Bourbon Barrels von Camba Bavaria
Bourbon Barrels von Camba Bavaria
© Camba Bavaria GmbH

Brauer Markus Lohner von der Brauerei Camba Bavaria in Truchtlaching hat sich in den USA inspirieren lassen. In Kentucky, wo er einige Jahre arbeitete und lebte, habe er etliche Pale Ales probiert, die in so genannten Bourbon Barrels gereift waren. So hat er just im vergangenem Winter ein sensationelles Bier mit eben diesem Namen geschaffen. Bei seinem „Bourbon Barrel“ handelt es sich um einen naturtrüben Doppelbock, der nach der Hauptgärung im offenen Bottich und der Lagerung in liegenden Tanks zusätzlich sieben Monate lang bei kühlen 0 °C in Whisky-Eichenfässern nachgereift ist.

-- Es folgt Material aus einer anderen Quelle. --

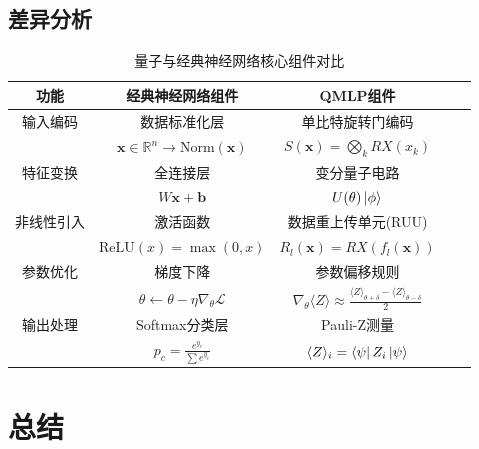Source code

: \documentclass[10pt,a4paper,twoside]{article}
\numberwithin{figure}{section}%
\numberwithin{table}{section}%
\begin{document}
\subsection{差异分析}
\begin{table}[H]
    \centering
    \caption{量子与经典神经网络核心组件对比}
    \label{tab:quantum_classical}
    \begin{tabular}{ccccc}
        \toprule
        \textbf{功能} & \textbf{经典神经网络组件} & \textbf{QMLP组件} \\
        \midrule
        输入编码 & 数据标准化层 & 单比特旋转门编码 \\
        & $\mathbf{x} \in \mathbb{R}^n \to \text{Norm}(\mathbf{x})$ & $S(\mathbf{x}) = \bigotimes_k RX(x_k)$ \\
        \midrule
        特征变换 & 全连接层 & 变分量子电路 \\
        & $W\mathbf{x} + \mathbf{b}$ & $U(\theta)\ket{\phi}$ \\
        \midrule
        非线性引入 & 激活函数 & 数据重上传单元(RUU) \\
        & $\text{ReLU}(x)=\max(0,x)$ & $R_l(\mathbf{x}) = RX(f_l(\mathbf{x}))$ \\
        \midrule
        参数优化 & 梯度下降 & 参数偏移规则 \\
        & $\theta \leftarrow \theta - \eta \nabla_\theta \mathcal{L}$ & $\nabla_\theta \langle Z\rangle \approx \frac{\langle Z\rangle_{\theta+\delta} - \langle Z\rangle_{\theta-\delta}}{2}$ \\
        \midrule
        输出处理 & Softmax分类层 & Pauli-Z测量 \\
        & $p_c = \frac{e^{y_c}}{\sum e^{y_i}}$ & $\langle Z\rangle_i = \bra{\psi}Z_i\ket{\psi}$ \\
        \bottomrule
    \end{tabular}
\end{table}

\section{总结}


\end{document}
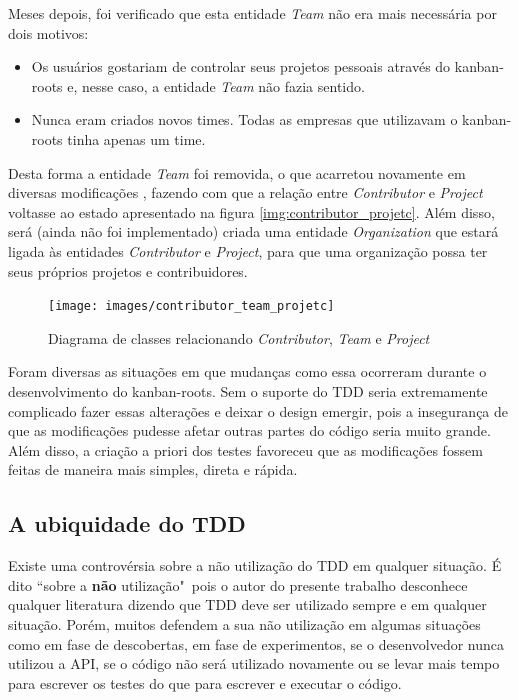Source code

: Meses depois, foi verificado que esta entidade \textit{Team} não era mais necessária por dois motivos:

\begin{itemize}
  \item Os usuários gostariam de controlar seus projetos pessoais através do kanban-roots e, nesse caso, a entidade \textit{Team} não fazia sentido.
  \item Nunca eram criados novos times. Todas as empresas que utilizavam o kanban-roots tinha apenas um time.
\end{itemize}

Desta forma a entidade \textit{Team} foi removida, o que acarretou novamente em diversas modificações \cite{CommitRemoveTeam}, fazendo com que a relação entre \textit{Contributor} e \textit{Project} voltasse ao estado apresentado na figura \ref{img:contributor_projetc}. Além disso, será (ainda não foi implementado) criada uma entidade \textit{Organization} que estará ligada às entidades \textit{Contributor} e \textit{Project}, para que uma organização possa ter seus próprios projetos e contribuidores.

\begin{figure}[h]
  \center
  \caption{Diagrama de classes relacionando \textit{Contributor}, \textit{Team} e \textit{Project}}
  \texttt{[image: images/contributor\_team\_projetc]}
  \label{img:contributor_team_projetc}
\end{figure}

Foram diversas as situações em que mudanças como essa ocorreram durante o desenvolvimento do kanban-roots. Sem o suporte do TDD seria extremamente complicado fazer essas alterações e deixar o design emergir, pois a insegurança de que as modificações pudesse afetar outras partes do código seria muito grande. Além disso, a criação a priori dos testes favoreceu que as modificações fossem feitas de maneira mais simples, direta e rápida.

\subsection{A ubiquidade do TDD}
\label{sub:a_ubiquidade_do_tdd}

Existe uma controvérsia sobre a não utilização do TDD em qualquer situação. É dito ``sobre a \textbf{não} utilização"\ pois o autor do presente trabalho desconhece qualquer literatura dizendo que TDD deve ser utilizado sempre e em qualquer situação. Porém, muitos defendem a sua não utilização em algumas situações como em fase de descobertas, em fase de experimentos, se o desenvolvedor nunca utilizou a API, se o código não será utilizado novamente ou se levar mais tempo para escrever os testes do que para escrever e executar o código.

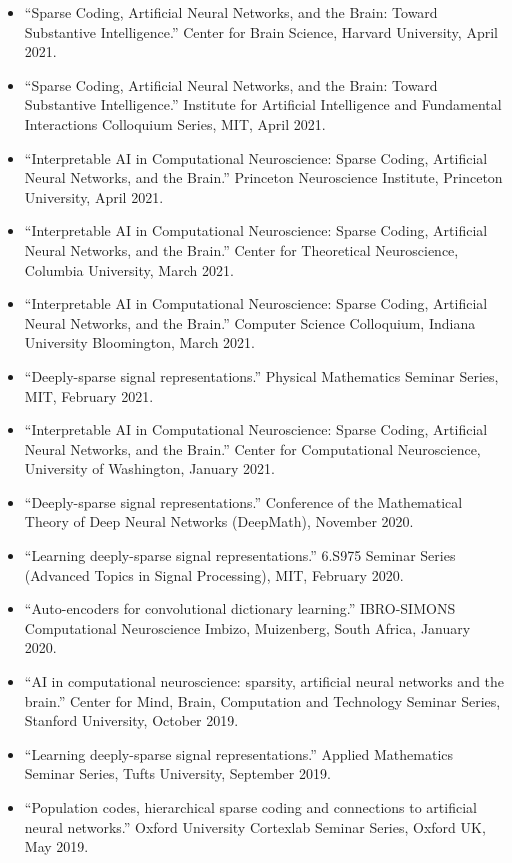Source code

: \begin{itemize}
	\item ``Sparse Coding, Artificial Neural Networks, and the Brain: Toward Substantive Intelligence.'' Center for Brain Science, Harvard University, April 2021.
	\item ``Sparse Coding, Artificial Neural Networks, and the Brain: Toward Substantive Intelligence.'' Institute for Artificial Intelligence and Fundamental Interactions Colloquium Series, MIT, April 2021.
	\item ``Interpretable AI in Computational Neuroscience: Sparse Coding, Artificial Neural Networks, and the Brain.'' Princeton Neuroscience Institute, Princeton University, April 2021.
	\item ``Interpretable AI in Computational Neuroscience: Sparse Coding, Artificial Neural Networks, and the Brain.'' Center for Theoretical Neuroscience, Columbia University, March 2021.
	\item ``Interpretable AI in Computational Neuroscience: Sparse Coding, Artificial Neural Networks, and the Brain.'' Computer Science Colloquium, Indiana University Bloomington, March 2021.
	\item ``Deeply-sparse signal representations.'' Physical Mathematics Seminar Series, MIT, February 2021.
	\item ``Interpretable AI in Computational Neuroscience: Sparse Coding, Artificial Neural Networks, and the Brain.'' Center for Computational Neuroscience, University of Washington, January 2021.
	\item ``Deeply-sparse signal representations.'' Conference of the Mathematical Theory of Deep Neural Networks (DeepMath), November 2020.
	\item ``Learning deeply-sparse signal representations.''  6.S975 Seminar Series (Advanced Topics in Signal Processing), MIT, February 2020.
	\item ``Auto-encoders for convolutional dictionary learning.'' IBRO-SIMONS Computational Neuroscience Imbizo, Muizenberg, South Africa, January 2020.	
	\item ``AI in computational neuroscience: sparsity, artificial neural networks and the brain.'' Center for Mind, Brain, Computation and Technology Seminar Series, Stanford University, October 2019.
	\item ``Learning deeply-sparse signal representations.''  Applied Mathematics Seminar Series, Tufts University, September 2019.	
	\item ``Population codes, hierarchical sparse coding and connections to artificial neural networks.''  Oxford University Cortexlab Seminar Series, Oxford UK, May 2019.

\end{itemize}
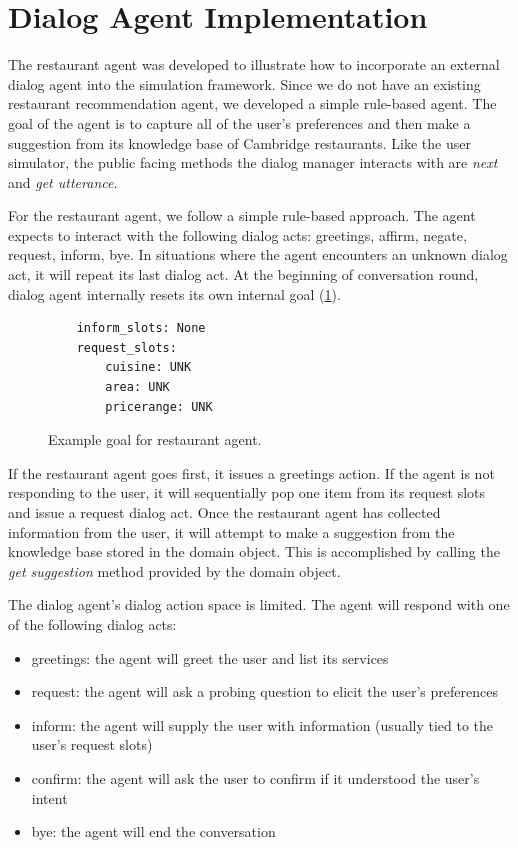 \section{Dialog Agent Implementation}

The restaurant agent was developed to illustrate how to incorporate an external dialog agent into the simulation framework. Since we do not have an existing restaurant recommendation agent, we developed a simple rule-based agent. The goal of the agent is to capture all of the user's preferences and then make a suggestion from its knowledge base of Cambridge restaurants. Like the user simulator, the public facing methods the dialog manager interacts with are \textit{next} and \textit{get utterance}. 

For the restaurant agent, we follow a simple rule-based approach. The agent expects to interact with the following dialog acts: greetings, affirm, negate, request, inform, bye. In situations where the agent encounters an unknown dialog act, it will repeat its last dialog act. At the beginning of conversation round, dialog agent internally resets its own internal goal (\ref{fig:ex_res_agent_goal}). 

 \begin{figure}[h!]
 	\begin{lstlisting}
 	inform_slots: None
 	request_slots:
 		cuisine: UNK
 		area: UNK
 		pricerange: UNK 	
 	\end{lstlisting}
 	\caption{ Example goal for restaurant agent.}
 	\label{fig:ex_res_agent_goal}
 \end{figure}

If the restaurant agent goes first, it issues a greetings action. If the agent is not responding to the user, it will sequentially pop one item from its request slots and issue a request dialog act. Once the restaurant agent has collected information from the user, it will attempt to make a suggestion from the knowledge base stored in the domain object. This is accomplished by calling the \textit{get suggestion} method provided by the domain object.

The dialog agent's dialog action space is limited. The agent will respond with one of the following dialog acts:
\begin{itemize}
	\item greetings: the agent will greet the user and list its services
	\item request: the agent will ask a probing question to elicit the user's preferences
	\item inform: the agent will supply the user with information (usually tied to the user's request slots)
	\item confirm: the agent will ask the user to confirm if it understood the user's intent 
	\item bye: the agent will end the conversation  
\end{itemize}

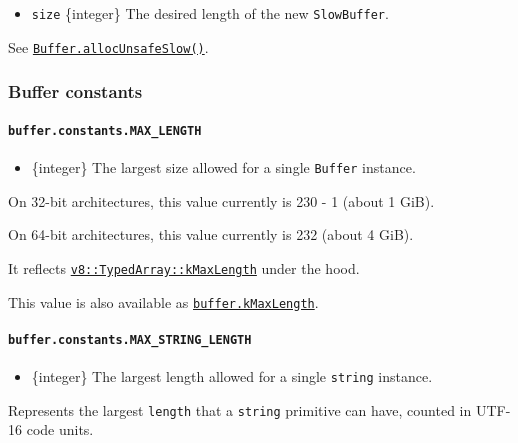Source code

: \begin{itemize}
\tightlist
\item
  \texttt{size} \{integer\} The desired length of the new
  \texttt{SlowBuffer}.
\end{itemize}

See
\hyperref[static-method-bufferallocunsafeslowsize]{\texttt{Buffer.allocUnsafeSlow()}}.

\subsubsection{Buffer constants}\label{buffer-constants}

\paragraph{\texorpdfstring{\texttt{buffer.constants.MAX\_LENGTH}}{buffer.constants.MAX\_LENGTH}}\label{buffer.constants.max_length}

\begin{itemize}
\tightlist
\item
  \{integer\} The largest size allowed for a single \texttt{Buffer}
  instance.
\end{itemize}

On 32-bit architectures, this value currently is 230 - 1 (about 1 GiB).

On 64-bit architectures, this value currently is 232 (about 4 GiB).

It reflects
\href{https://v8.github.io/api/head/classv8_1_1TypedArray.html\#a54a48f4373da0850663c4393d843b9b0}{\texttt{v8::TypedArray::kMaxLength}}
under the hood.

This value is also available as
\hyperref[bufferkmaxlength]{\texttt{buffer.kMaxLength}}.

\paragraph{\texorpdfstring{\texttt{buffer.constants.MAX\_STRING\_LENGTH}}{buffer.constants.MAX\_STRING\_LENGTH}}\label{buffer.constants.max_string_length}

\begin{itemize}
\tightlist
\item
  \{integer\} The largest length allowed for a single \texttt{string}
  instance.
\end{itemize}

Represents the largest \texttt{length} that a \texttt{string} primitive
can have, counted in UTF-16 code units.


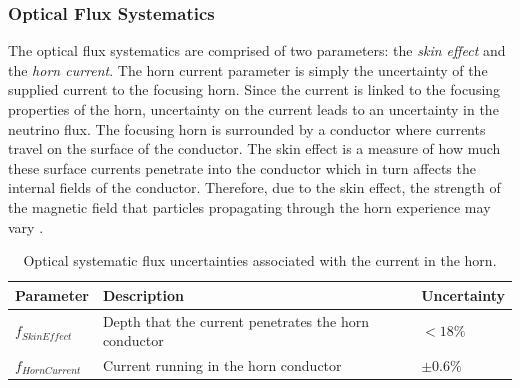 \subsubsection*{Optical Flux Systematics}
The optical flux systematics are comprised of two parameters: the \textit{skin effect} and the \textit{horn current}. The horn current parameter is simply the uncertainty of the supplied current to the focusing horn. Since the current is linked to the focusing properties of the horn, uncertainty on the current leads to an uncertainty in the neutrino flux. The focusing horn is surrounded by a conductor where currents travel on the surface of the conductor. The skin effect is a measure of how much these surface currents penetrate into the conductor which in turn affects the internal fields of the conductor. Therefore, due to the skin effect, the strength of the magnetic field that particles propagating through the horn experience may vary \cite{BNB_flux}.

\begin{table}[!h]
  \renewcommand{\arraystretch}{1.4}    
  \begin{tabular}{p{2.5cm} p{7.8cm} p{2.2cm}}

    \toprule
    Parameter & Description & Uncertainty \\ 
    \midrule

    $f_{SkinEffect}$  & Depth that the current penetrates the horn conductor & $<18 \%$\\

    $f_{HornCurrent}$ & Current running in the horn conductor & $\pm 0.6 \%$\\
    \bottomrule

  \end{tabular}
  \caption[Optical, beam focusing flux systematic parameters.]{Optical systematic flux uncertainties associated with the current in the horn\cite{BNB_flux}.}
\end{table}

\newpage
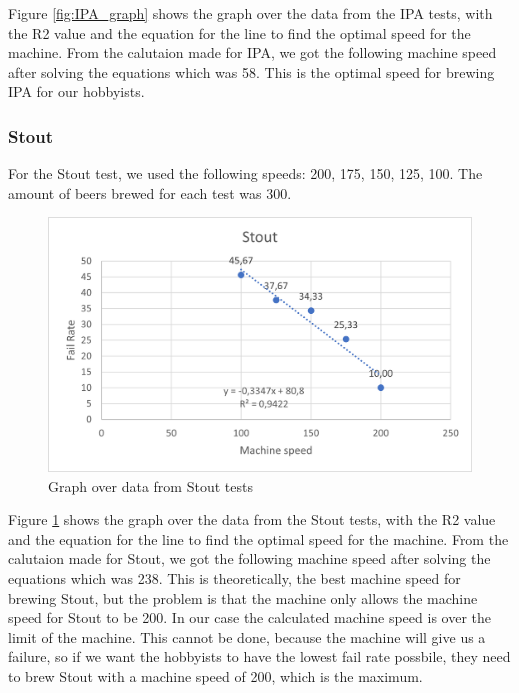 Figure \ref{fig:IPA_graph} shows the graph over the data from the IPA tests, with the R2 value and the equation for the line to find the optimal speed for the machine. \newline
From the calutaion made for IPA, we got the following machine speed after solving the equations which was 58. This is the optimal speed for brewing IPA for our hobbyists. \newline

\subsubsection{Stout}
For the Stout test, we used the following speeds: 200, 175, 150, 125, 100. The amount of beers brewed for each test was 300.

\begin{center}
    \centering
    \begin{figure}[H]
        \includegraphics[width=1\textwidth]{img/Stout_graph.png}
        \caption{Graph over data from Stout tests}
        \label{fig:Stout_graph}
    \end{figure}
\end{center}

Figure \ref{fig:Stout_graph} shows the graph over the data from the Stout tests, with the R2 value and the equation for the line to find the optimal speed for the machine. \newline
From the calutaion made for Stout, we got the following machine speed after solving the equations which was 238. This is theoretically, the best machine speed for brewing Stout, but the problem is that the machine only allows the machine speed for Stout to be 200.
In our case the calculated machine speed is over the limit of the machine. This cannot be done, because the machine will give us a failure, so if we want the hobbyists to have the lowest fail rate possbile, they need to brew Stout with a machine speed of 200, which is the maximum. \newline

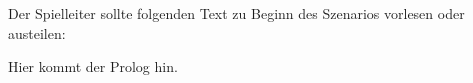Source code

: 

\begin{center}\vfill
Der Spielleiter sollte folgenden Text zu Beginn des Szenarios vorlesen oder austeilen:
\vfill\end{center}

\begin{multicols}{2}\itshape

Hier kommt der Prolog hin.

\lipsum[1-6]

\end{multicols}

\newpage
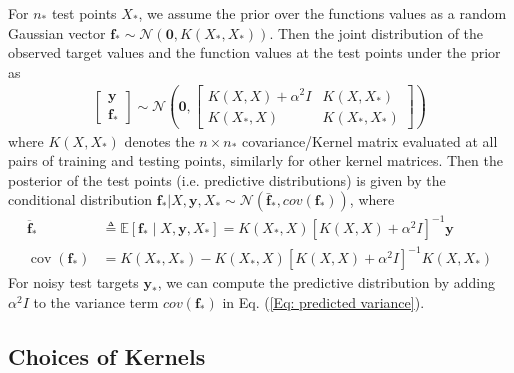 For $n_\ast$ test points $X_\ast$, we assume the prior over the functions values as a random Gaussian vector $\mathbf{f}_\ast \sim \mathcal{N}(\mathbf{0}, K(X_\ast, X_\ast))$.
Then the joint distribution of the observed target values and the function values at the test points under the prior as 
\begin{align}
    \left[\begin{array}{l}\mathbf{y} \\ \mathbf{f}_{*}\end{array}\right] \sim \mathcal{N}\left(\mathbf{0},\left[\begin{array}{cc}K(X, X)+\alpha^{2} I & K\left(X, X_{*}\right) \\ K\left(X_{*}, X\right) & K\left(X_{*}, X_{*}\right)\end{array}\right]\right)
\end{align}
where $K(X, X_\ast)$ denotes the $n \times n_\ast$ covariance/Kernel matrix evaluated at all pairs of training and testing points, similarly for other kernel matrices.
Then the posterior of the test points (i.e. predictive distributions) is given by the conditional distribution $\mathbf{f}_\ast | X, \mathbf{y}, X_\ast \sim \mathcal{N}(\bar{\mathbf{f}}_\ast, cov(\mathbf{f}_\ast))$, where
\begin{align}
   \overline{\mathbf{f}}_{*} & \triangleq \mathbb{E}\left[\mathbf{f}_{*} \mid X, \mathbf{y}, X_{*}\right]=K\left(X_{*}, X\right)\left[K(X, X)+\alpha^{2} I\right]^{-1} \mathbf{y} \\
   \label{Eq: predicted variance}
   \operatorname{cov}\left(\mathbf{f}_{*}\right) &=K\left(X_{*}, X_{*}\right)-K\left(X_{*}, X\right)\left[K(X, X)+\alpha^{2} I\right]^{-1} K\left(X, X_{*}\right) 
\end{align}
For noisy test targets $\mathbf{y}_\ast$, we can compute the predictive distribution by adding $\alpha^2 I$ to the variance term $cov(\mathbf{f}_\ast)$ in Eq. (\ref{Eq: predicted variance}).



\subsection{Choices of Kernels}

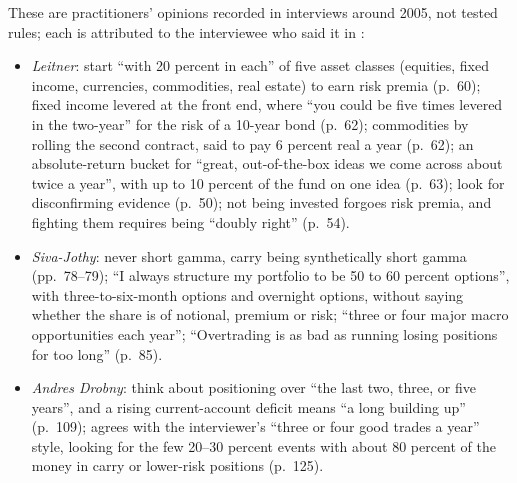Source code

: \begin{qfmethod}\label{meth:macro-practitioner-frameworks}
 These are practitioners' opinions recorded in interviews around 2005, not tested rules; each is attributed to the interviewee who said it in \citep[Wiley 2006 printing, printed pages]{s7-drobny}:
\begin{itemize}
\item \emph{Leitner}: start ``with 20 percent in each'' of five asset classes (equities, fixed income, currencies, commodities, real estate) to earn risk premia (p.~60); fixed income levered at the front end, where ``you could be five times levered in the two-year'' for the risk of a 10-year bond (p.~62); commodities by rolling the second contract, said to pay 6 percent real a year (p.~62); an absolute-return bucket for ``great, out-of-the-box ideas we come across about twice a year'', with up to 10 percent of the fund on one idea (p.~63); look for disconfirming evidence (p.~50); not being invested forgoes risk premia, and fighting them requires being ``doubly right'' (p.~54).
\item \emph{Siva-Jothy}: never short gamma, carry being synthetically short gamma (pp.~78--79); ``I always structure my portfolio to be 50 to 60 percent options'', with three-to-six-month options and overnight options, without saying whether the share is of notional, premium or risk; ``three or four major macro opportunities each year''; ``Overtrading is as bad as running losing positions for too long'' (p.~85).
\item \emph{Andres Drobny}: think about positioning over ``the last two, three, or five years'', and a rising current-account deficit means ``a long building up'' (p.~109); agrees with the interviewer's ``three or four good trades a year'' style, looking for the few 20--30 percent events with about 80 percent of the money in carry or lower-risk positions (p.~125).


\end{itemize}
\end{qfmethod}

Dabei ist ein einzigartiges Produkt entstanden. Das Bier, von dem es in erster Auflage rund 400 Flaschen gab, riecht nach dunklen Kirschen, Whisky und Vanille. Der Antrunk ist samtig, weiche Vanille- und Holztöne, Whisky-Noten und Momente von Kakao schmeicheln den Gaumen. Der Ausklang ist gradlinig und trocken. „Eine Punktlandung“ wie Lohner selbst sagt. Was nicht selbstverständlich sei, zeitgleiche Versuche mit hellem Starkbier hätten nicht zum Genuss gereicht. Und obwohl man zur Zeit von einigen deutschen Brauern hört, dass sie mit Fassausbau experimentieren, ist der „Bourbon Barrel Doppelbock“ das erste Produkt dieser Machart auf dem deutschen Markt.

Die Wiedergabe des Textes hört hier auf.